Sostiene V. que los ricos mueren de otra manera. Y aporta pruebas con nombre y apelidos: accidentes de avioneta, sobredosis con drogas de alto diseño, infartos en el jacuzzi, despistes en el Everest…

En realidad, de las muertes de la clase media y baja  apenas nos enteramos. Salvo que sean truculentas, en cuyo caso pasan a la sección de “sucesos”, esa que ya no se llama así.

Los ricos, cuando mueren, salen en el HOLA o en “sociedad”.

O sea, que hay muertos sociales y muertos sucedidos, precipitados.

Y luego está eso de morir “de causa natural”. Mi abuela lo llamaba “que se te olvide respirar”. A ella se le olvidó un día de primavera y la enterramos en su pueblo con una lápida que llevaba su nickname “M. de Casa Marco”. La idea fue de mi padre, y todos aplaudimos.

El muerto más bello que se me ocurre fue John-John Kennedy. Su avión se precipitó cuando iba a una boda acompañado de su exquisita esposa. Luego se publicaron reportajes sobre la drogadicción de esta y el estado precario de un matrimonio de diseño que alfombró las portadas de las revistas con esa languidez tan de rico moderadamente aburrido de sus Martinis con aceituna.

Lo mejor de morirte sin una gesta que llevarte a la tumba es que con suerte tus hijos y nietos descubran en el fondo de un cajón tu verdadera historia. Esa que te has empleado a fondo en ocultar toda la vida.

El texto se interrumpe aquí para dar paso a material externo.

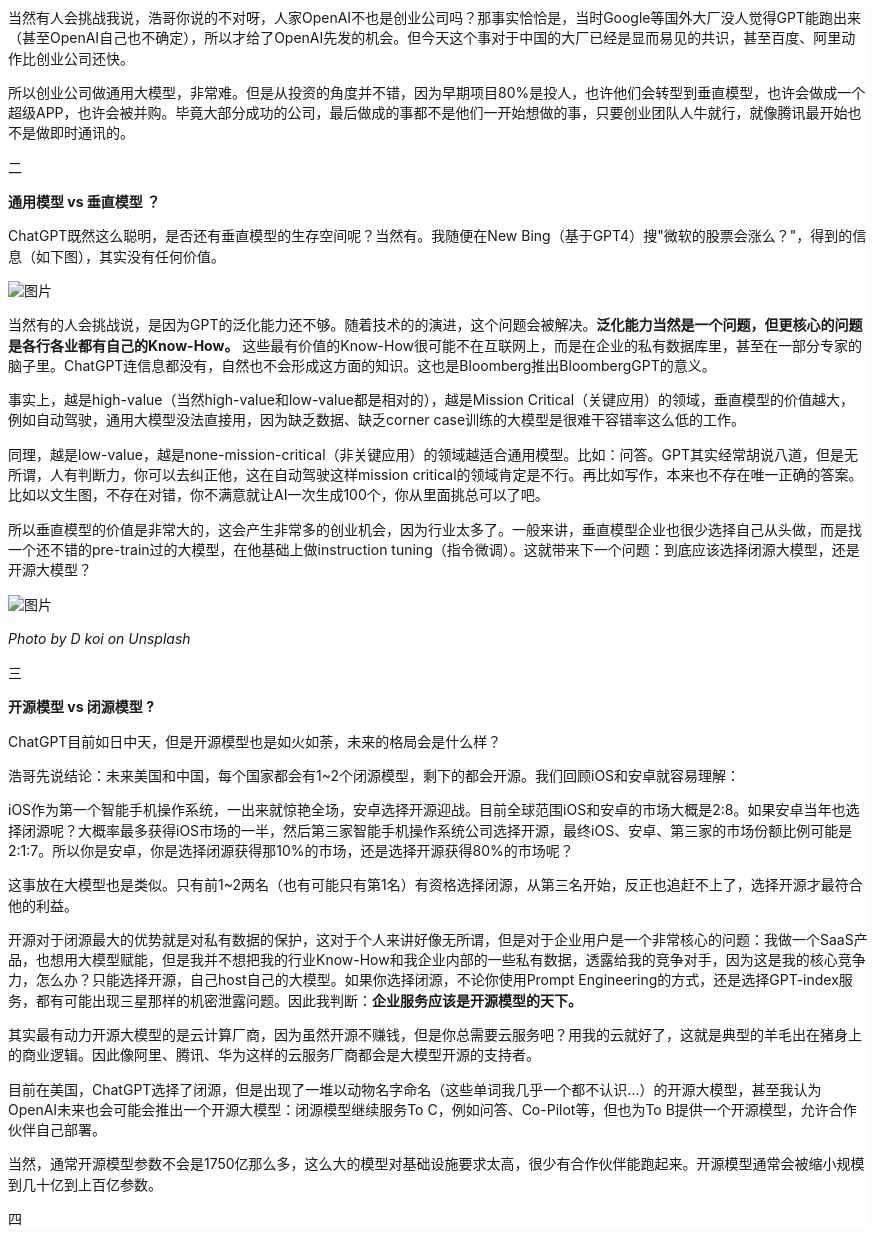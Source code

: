 当然有人会挑战我说，浩哥你说的不对呀，人家OpenAI不也是创业公司吗？那事实恰恰是，当时Google等国外大厂没人觉得GPT能跑出来（甚至OpenAI自己也不确定），所以才给了OpenAI先发的机会。但今天这个事对于中国的大厂已经是显而易见的共识，甚至百度、阿里动作比创业公司还快。

所以创业公司做通用大模型，非常难。但是从投资的角度并不错，因为早期项目80%是投人，也许他们会转型到垂直模型，也许会做成一个超级APP，也许会被并购。毕竟大部分成功的公司，最后做成的事都不是他们一开始想做的事，只要创业团队人牛就行，就像腾讯最开始也不是做即时通讯的。


二


**通用模型 vs 垂直模型 ？**


ChatGPT既然这么聪明，是否还有垂直模型的生存空间呢？当然有。我随便在New Bing（基于GPT4）搜"微软的股票会涨么？"，得到的信息（如下图），其实没有任何价值。

![图片](https://image.cubox.pro/article/2023042520392696930/33029.jpg)

当然有的人会挑战说，是因为GPT的泛化能力还不够。随着技术的的演进，这个问题会被解决。**泛化能力当然是一个问题，但更核心的问题是各行各业都有自己的Know-How。** 这些最有价值的Know-How很可能不在互联网上，而是在企业的私有数据库里，甚至在一部分专家的脑子里。ChatGPT连信息都没有，自然也不会形成这方面的知识。这也是Bloomberg推出BloombergGPT的意义。


事实上，越是high-value（当然high-value和low-value都是相对的），越是Mission Critical（关键应用）的领域，垂直模型的价值越大，例如自动驾驶，通用大模型没法直接用，因为缺乏数据、缺乏corner case训练的大模型是很难干容错率这么低的工作。

同理，越是low-value，越是none-mission-critical（非关键应用）的领域越适合通用模型。比如：问答。GPT其实经常胡说八道，但是无所谓，人有判断力，你可以去纠正他，这在自动驾驶这样mission critical的领域肯定是不行。再比如写作，本来也不存在唯一正确的答案。比如以文生图，不存在对错，你不满意就让AI一次生成100个，你从里面挑总可以了吧。

所以垂直模型的价值是非常大的，这会产生非常多的创业机会，因为行业太多了。一般来讲，垂直模型企业也很少选择自己从头做，而是找一个还不错的pre-train过的大模型，在他基础上做instruction tuning（指令微调）。这就带来下一个问题：到底应该选择闭源大模型，还是开源大模型？

![图片](https://image.cubox.pro/article/2023042520392610203/30354.jpg)

*Photo by D koi on Unsplash*


三


**开源模型 vs 闭源模型 ?**


ChatGPT目前如日中天，但是开源模型也是如火如荼，未来的格局会是什么样？

浩哥先说结论：未来美国和中国，每个国家都会有1\~2个闭源模型，剩下的都会开源。我们回顾iOS和安卓就容易理解：

iOS作为第一个智能手机操作系统，一出来就惊艳全场，安卓选择开源迎战。目前全球范围iOS和安卓的市场大概是2:8。如果安卓当年也选择闭源呢？大概率最多获得iOS市场的一半，然后第三家智能手机操作系统公司选择开源，最终iOS、安卓、第三家的市场份额比例可能是2:1:7。所以你是安卓，你是选择闭源获得那10%的市场，还是选择开源获得80%的市场呢？

这事放在大模型也是类似。只有前1\~2两名（也有可能只有第1名）有资格选择闭源，从第三名开始，反正也追赶不上了，选择开源才最符合他的利益。

开源对于闭源最大的优势就是对私有数据的保护，这对于个人来讲好像无所谓，但是对于企业用户是一个非常核心的问题：我做一个SaaS产品，也想用大模型赋能，但是我并不想把我的行业Know-How和我企业内部的一些私有数据，透露给我的竞争对手，因为这是我的核心竞争力，怎么办？只能选择开源，自己host自己的大模型。如果你选择闭源，不论你使用Prompt Engineering的方式，还是选择GPT-index服务，都有可能出现三星那样的机密泄露问题。因此我判断：**企业服务应该是开源模型的天下。**

其实最有动力开源大模型的是云计算厂商，因为虽然开源不赚钱，但是你总需要云服务吧？用我的云就好了，这就是典型的羊毛出在猪身上的商业逻辑。因此像阿里、腾讯、华为这样的云服务厂商都会是大模型开源的支持者。

目前在美国，ChatGPT选择了闭源，但是出现了一堆以动物名字命名（这些单词我几乎一个都不认识...）的开源大模型，甚至我认为OpenAI未来也会可能会推出一个开源大模型：闭源模型继续服务To C，例如问答、Co-Pilot等，但也为To B提供一个开源模型，允许合作伙伴自己部署。

当然，通常开源模型参数不会是1750亿那么多，这么大的模型对基础设施要求太高，很少有合作伙伴能跑起来。开源模型通常会被缩小规模到几十亿到上百亿参数。


四
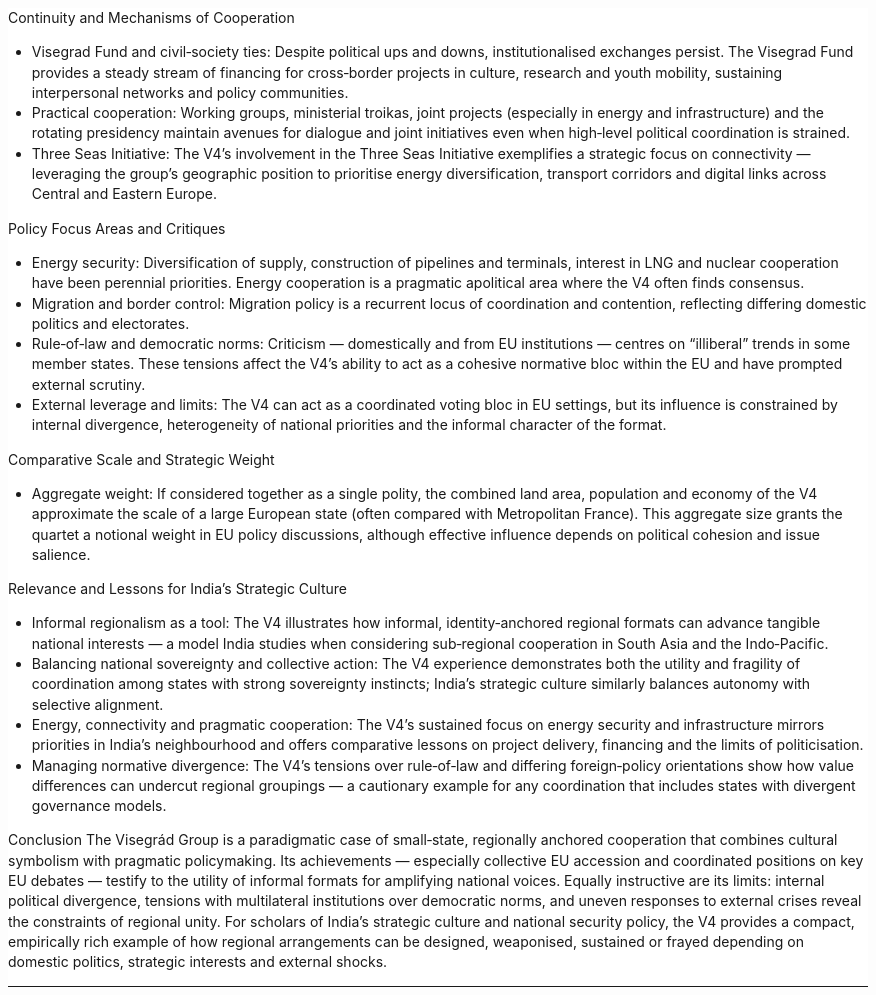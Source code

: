 Continuity and Mechanisms of Cooperation
- Visegrad Fund and civil‑society ties: Despite political ups and downs, institutionalised exchanges persist. The Visegrad Fund provides a steady stream of financing for cross‑border projects in culture, research and youth mobility, sustaining interpersonal networks and policy communities.  
- Practical cooperation: Working groups, ministerial troikas, joint projects (especially in energy and infrastructure) and the rotating presidency maintain avenues for dialogue and joint initiatives even when high‑level political coordination is strained.  
- Three Seas Initiative: The V4’s involvement in the Three Seas Initiative exemplifies a strategic focus on connectivity — leveraging the group’s geographic position to prioritise energy diversification, transport corridors and digital links across Central and Eastern Europe.

Policy Focus Areas and Critiques
- Energy security: Diversification of supply, construction of pipelines and terminals, interest in LNG and nuclear cooperation have been perennial priorities. Energy cooperation is a pragmatic apolitical area where the V4 often finds consensus.  
- Migration and border control: Migration policy is a recurrent locus of coordination and contention, reflecting differing domestic politics and electorates.  
- Rule‑of‑law and democratic norms: Criticism — domestically and from EU institutions — centres on “illiberal” trends in some member states. These tensions affect the V4’s ability to act as a cohesive normative bloc within the EU and have prompted external scrutiny.  
- External leverage and limits: The V4 can act as a coordinated voting bloc in EU settings, but its influence is constrained by internal divergence, heterogeneity of national priorities and the informal character of the format.

Comparative Scale and Strategic Weight
- Aggregate weight: If considered together as a single polity, the combined land area, population and economy of the V4 approximate the scale of a large European state (often compared with Metropolitan France). This aggregate size grants the quartet a notional weight in EU policy discussions, although effective influence depends on political cohesion and issue salience.

Relevance and Lessons for India’s Strategic Culture
- Informal regionalism as a tool: The V4 illustrates how informal, identity‑anchored regional formats can advance tangible national interests — a model India studies when considering sub‑regional cooperation in South Asia and the Indo‑Pacific.  
- Balancing national sovereignty and collective action: The V4 experience demonstrates both the utility and fragility of coordination among states with strong sovereignty instincts; India’s strategic culture similarly balances autonomy with selective alignment.  
- Energy, connectivity and pragmatic cooperation: The V4’s sustained focus on energy security and infrastructure mirrors priorities in India’s neighbourhood and offers comparative lessons on project delivery, financing and the limits of politicisation.  
- Managing normative divergence: The V4’s tensions over rule‑of‑law and differing foreign‑policy orientations show how value differences can undercut regional groupings — a cautionary example for any coordination that includes states with divergent governance models.

Conclusion
The Visegrád Group is a paradigmatic case of small‑state, regionally anchored cooperation that combines cultural symbolism with pragmatic policymaking. Its achievements — especially collective EU accession and coordinated positions on key EU debates — testify to the utility of informal formats for amplifying national voices. Equally instructive are its limits: internal political divergence, tensions with multilateral institutions over democratic norms, and uneven responses to external crises reveal the constraints of regional unity. For scholars of India’s strategic culture and national security policy, the V4 provides a compact, empirically rich example of how regional arrangements can be designed, weaponised, sustained or frayed depending on domestic politics, strategic interests and external shocks.

---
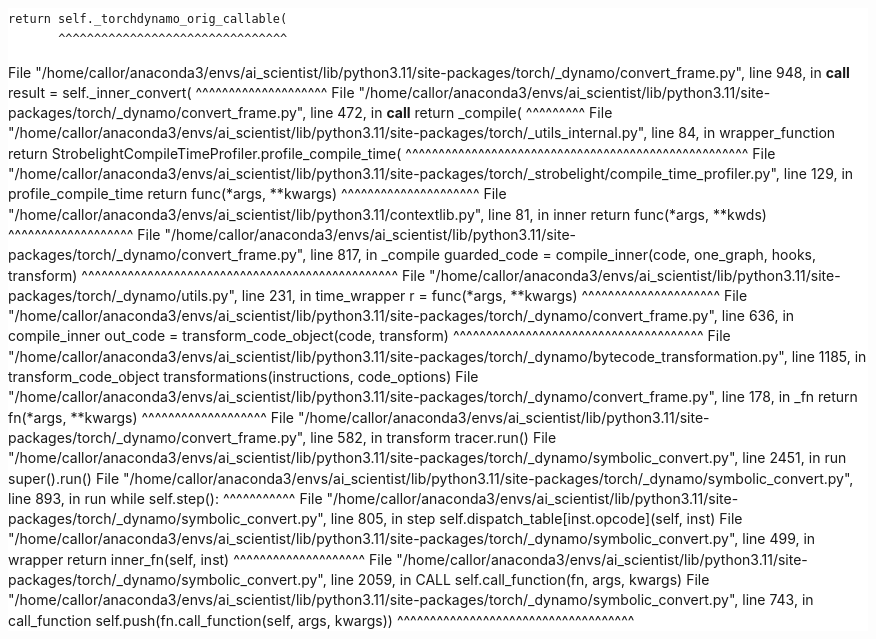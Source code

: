     return self._torchdynamo_orig_callable(
           ^^^^^^^^^^^^^^^^^^^^^^^^^^^^^^^^
  File "/home/callor/anaconda3/envs/ai_scientist/lib/python3.11/site-packages/torch/_dynamo/convert_frame.py", line 948, in __call__
    result = self._inner_convert(
             ^^^^^^^^^^^^^^^^^^^^
  File "/home/callor/anaconda3/envs/ai_scientist/lib/python3.11/site-packages/torch/_dynamo/convert_frame.py", line 472, in __call__
    return _compile(
           ^^^^^^^^^
  File "/home/callor/anaconda3/envs/ai_scientist/lib/python3.11/site-packages/torch/_utils_internal.py", line 84, in wrapper_function
    return StrobelightCompileTimeProfiler.profile_compile_time(
           ^^^^^^^^^^^^^^^^^^^^^^^^^^^^^^^^^^^^^^^^^^^^^^^^^^^^
  File "/home/callor/anaconda3/envs/ai_scientist/lib/python3.11/site-packages/torch/_strobelight/compile_time_profiler.py", line 129, in profile_compile_time
    return func(*args, **kwargs)
           ^^^^^^^^^^^^^^^^^^^^^
  File "/home/callor/anaconda3/envs/ai_scientist/lib/python3.11/contextlib.py", line 81, in inner
    return func(*args, **kwds)
           ^^^^^^^^^^^^^^^^^^^
  File "/home/callor/anaconda3/envs/ai_scientist/lib/python3.11/site-packages/torch/_dynamo/convert_frame.py", line 817, in _compile
    guarded_code = compile_inner(code, one_graph, hooks, transform)
                   ^^^^^^^^^^^^^^^^^^^^^^^^^^^^^^^^^^^^^^^^^^^^^^^^
  File "/home/callor/anaconda3/envs/ai_scientist/lib/python3.11/site-packages/torch/_dynamo/utils.py", line 231, in time_wrapper
    r = func(*args, **kwargs)
        ^^^^^^^^^^^^^^^^^^^^^
  File "/home/callor/anaconda3/envs/ai_scientist/lib/python3.11/site-packages/torch/_dynamo/convert_frame.py", line 636, in compile_inner
    out_code = transform_code_object(code, transform)
               ^^^^^^^^^^^^^^^^^^^^^^^^^^^^^^^^^^^^^^
  File "/home/callor/anaconda3/envs/ai_scientist/lib/python3.11/site-packages/torch/_dynamo/bytecode_transformation.py", line 1185, in transform_code_object
    transformations(instructions, code_options)
  File "/home/callor/anaconda3/envs/ai_scientist/lib/python3.11/site-packages/torch/_dynamo/convert_frame.py", line 178, in _fn
    return fn(*args, **kwargs)
           ^^^^^^^^^^^^^^^^^^^
  File "/home/callor/anaconda3/envs/ai_scientist/lib/python3.11/site-packages/torch/_dynamo/convert_frame.py", line 582, in transform
    tracer.run()
  File "/home/callor/anaconda3/envs/ai_scientist/lib/python3.11/site-packages/torch/_dynamo/symbolic_convert.py", line 2451, in run
    super().run()
  File "/home/callor/anaconda3/envs/ai_scientist/lib/python3.11/site-packages/torch/_dynamo/symbolic_convert.py", line 893, in run
    while self.step():
          ^^^^^^^^^^^
  File "/home/callor/anaconda3/envs/ai_scientist/lib/python3.11/site-packages/torch/_dynamo/symbolic_convert.py", line 805, in step
    self.dispatch_table[inst.opcode](self, inst)
  File "/home/callor/anaconda3/envs/ai_scientist/lib/python3.11/site-packages/torch/_dynamo/symbolic_convert.py", line 499, in wrapper
    return inner_fn(self, inst)
           ^^^^^^^^^^^^^^^^^^^^
  File "/home/callor/anaconda3/envs/ai_scientist/lib/python3.11/site-packages/torch/_dynamo/symbolic_convert.py", line 2059, in CALL
    self.call_function(fn, args, kwargs)
  File "/home/callor/anaconda3/envs/ai_scientist/lib/python3.11/site-packages/torch/_dynamo/symbolic_convert.py", line 743, in call_function
    self.push(fn.call_function(self, args, kwargs))
              ^^^^^^^^^^^^^^^^^^^^^^^^^^^^^^^^^^^^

Y salvo que los del más allá estén pendientes de los vivos, el hallazgo no sonroja más que al que lo encuentra.

El muerto al hoyo.

John-John Kenney y su mujer

Mi abuela murió rodeada de secretos que custodiaba en la mesilla donde escondía la revista Interviú, lejos del alcance voraz de sus nietos. Murió en la cama de un hospital donde veía visiones funestas.

La enterramos una mañana de primavera, en su pueblo pirenaico. Con su nickname.

Su mesilla aún alberga secretos que no nos hemos atrevido a levantar. Porque una vez que abres una tumba, ya no hay marcha atrás y tienes que mirar hasta el fondo.